Problem: Show only those lines of the entries where the string "Çünkü" is found.

** Supplied information follows **

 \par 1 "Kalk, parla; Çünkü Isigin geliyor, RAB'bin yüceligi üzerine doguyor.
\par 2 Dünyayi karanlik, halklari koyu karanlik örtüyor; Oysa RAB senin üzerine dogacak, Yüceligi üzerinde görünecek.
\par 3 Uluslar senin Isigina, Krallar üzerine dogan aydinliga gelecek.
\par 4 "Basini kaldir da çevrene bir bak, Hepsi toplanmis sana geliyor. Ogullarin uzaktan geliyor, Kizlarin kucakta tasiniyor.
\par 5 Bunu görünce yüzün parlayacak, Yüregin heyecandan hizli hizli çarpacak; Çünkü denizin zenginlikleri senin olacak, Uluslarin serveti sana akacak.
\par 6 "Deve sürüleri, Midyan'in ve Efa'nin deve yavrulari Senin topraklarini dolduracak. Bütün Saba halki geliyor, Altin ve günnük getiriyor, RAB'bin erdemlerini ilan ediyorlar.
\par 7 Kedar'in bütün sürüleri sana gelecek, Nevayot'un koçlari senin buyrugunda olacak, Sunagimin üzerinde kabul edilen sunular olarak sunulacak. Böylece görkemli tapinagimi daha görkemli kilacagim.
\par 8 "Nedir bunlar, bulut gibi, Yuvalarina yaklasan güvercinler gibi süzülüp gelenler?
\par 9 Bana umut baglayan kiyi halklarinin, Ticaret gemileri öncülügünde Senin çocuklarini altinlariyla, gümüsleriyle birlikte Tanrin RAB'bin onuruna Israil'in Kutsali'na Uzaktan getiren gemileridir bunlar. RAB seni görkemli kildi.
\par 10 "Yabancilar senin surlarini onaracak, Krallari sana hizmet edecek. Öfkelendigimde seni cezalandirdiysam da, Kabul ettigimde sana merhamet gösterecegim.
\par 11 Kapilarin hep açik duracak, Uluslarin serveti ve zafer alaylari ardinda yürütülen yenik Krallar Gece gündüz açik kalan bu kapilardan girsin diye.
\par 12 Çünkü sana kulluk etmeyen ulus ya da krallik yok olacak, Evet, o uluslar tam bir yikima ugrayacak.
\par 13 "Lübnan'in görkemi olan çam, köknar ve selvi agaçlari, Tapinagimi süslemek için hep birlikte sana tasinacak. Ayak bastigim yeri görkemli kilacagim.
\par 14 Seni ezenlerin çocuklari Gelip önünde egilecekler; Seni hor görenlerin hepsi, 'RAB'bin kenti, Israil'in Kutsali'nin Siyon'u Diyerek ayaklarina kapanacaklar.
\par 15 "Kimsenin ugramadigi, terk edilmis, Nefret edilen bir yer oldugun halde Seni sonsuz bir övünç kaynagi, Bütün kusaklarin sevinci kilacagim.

** End of Supplied information **
** Supplied information follows **

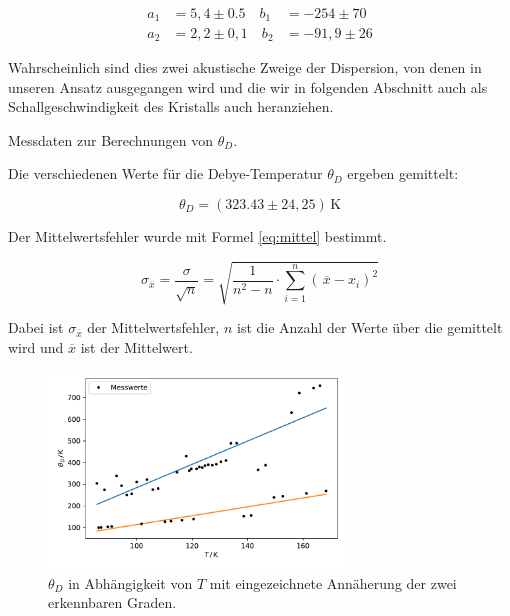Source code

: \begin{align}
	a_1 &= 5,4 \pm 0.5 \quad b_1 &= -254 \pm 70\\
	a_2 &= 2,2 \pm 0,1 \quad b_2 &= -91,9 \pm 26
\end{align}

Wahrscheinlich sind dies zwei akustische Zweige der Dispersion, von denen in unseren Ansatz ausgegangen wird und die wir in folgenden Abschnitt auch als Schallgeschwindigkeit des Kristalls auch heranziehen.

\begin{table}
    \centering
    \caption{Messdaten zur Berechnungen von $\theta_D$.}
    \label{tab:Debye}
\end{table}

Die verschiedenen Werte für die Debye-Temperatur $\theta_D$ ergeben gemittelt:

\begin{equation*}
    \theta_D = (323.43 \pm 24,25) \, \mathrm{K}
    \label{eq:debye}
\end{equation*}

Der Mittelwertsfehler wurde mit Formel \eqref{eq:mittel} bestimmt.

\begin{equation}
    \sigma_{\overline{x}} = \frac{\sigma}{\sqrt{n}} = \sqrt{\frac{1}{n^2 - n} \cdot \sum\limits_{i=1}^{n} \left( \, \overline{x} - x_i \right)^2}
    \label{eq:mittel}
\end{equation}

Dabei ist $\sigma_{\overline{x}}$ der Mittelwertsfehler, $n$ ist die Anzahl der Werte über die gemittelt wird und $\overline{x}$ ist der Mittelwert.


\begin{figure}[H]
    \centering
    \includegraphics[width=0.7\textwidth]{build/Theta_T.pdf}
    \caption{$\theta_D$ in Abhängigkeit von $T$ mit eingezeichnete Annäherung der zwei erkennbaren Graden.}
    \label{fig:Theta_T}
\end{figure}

** End of Supplied information **
** Supplied information follows **

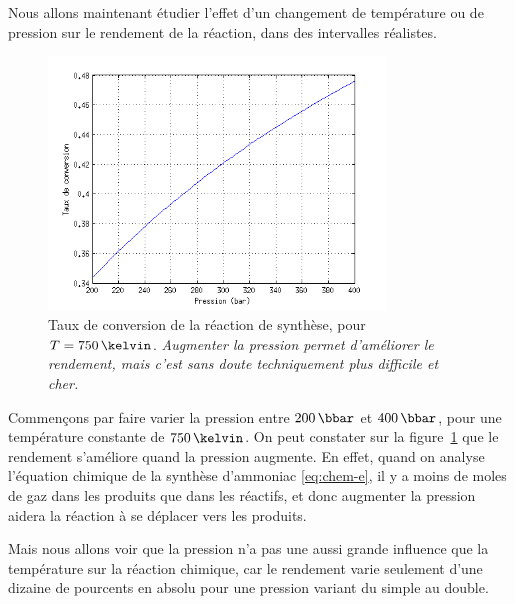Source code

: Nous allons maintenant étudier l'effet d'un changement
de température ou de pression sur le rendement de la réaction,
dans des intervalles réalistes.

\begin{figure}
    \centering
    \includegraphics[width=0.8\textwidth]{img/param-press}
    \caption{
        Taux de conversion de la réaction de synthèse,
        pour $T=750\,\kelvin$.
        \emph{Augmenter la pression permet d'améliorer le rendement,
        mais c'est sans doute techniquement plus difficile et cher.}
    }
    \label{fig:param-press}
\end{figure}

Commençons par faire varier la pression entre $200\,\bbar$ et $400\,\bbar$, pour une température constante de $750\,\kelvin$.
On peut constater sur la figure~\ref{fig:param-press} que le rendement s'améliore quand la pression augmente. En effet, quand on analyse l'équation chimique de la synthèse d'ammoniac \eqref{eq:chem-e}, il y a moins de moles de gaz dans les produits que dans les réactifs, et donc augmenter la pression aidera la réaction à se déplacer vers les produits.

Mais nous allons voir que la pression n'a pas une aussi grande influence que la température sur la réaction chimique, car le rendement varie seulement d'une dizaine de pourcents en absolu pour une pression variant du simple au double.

** End of Supplied information **

Answer space:
 \par 1 "Kalk, parla; Çünkü Isigin geliyor, RAB'bin yüceligi üzerine doguyor.
\par 5 Bunu görünce yüzün parlayacak, Yüregin heyecandan hizli hizli çarpacak; Çünkü denizin zenginlikleri senin olacak, Uluslarin serveti sana akacak.
\par 12 Çünkü sana kulluk etmeyen ulus ya da krallik yok olacak, Evet, o uluslar tam bir yikima ugrayacak.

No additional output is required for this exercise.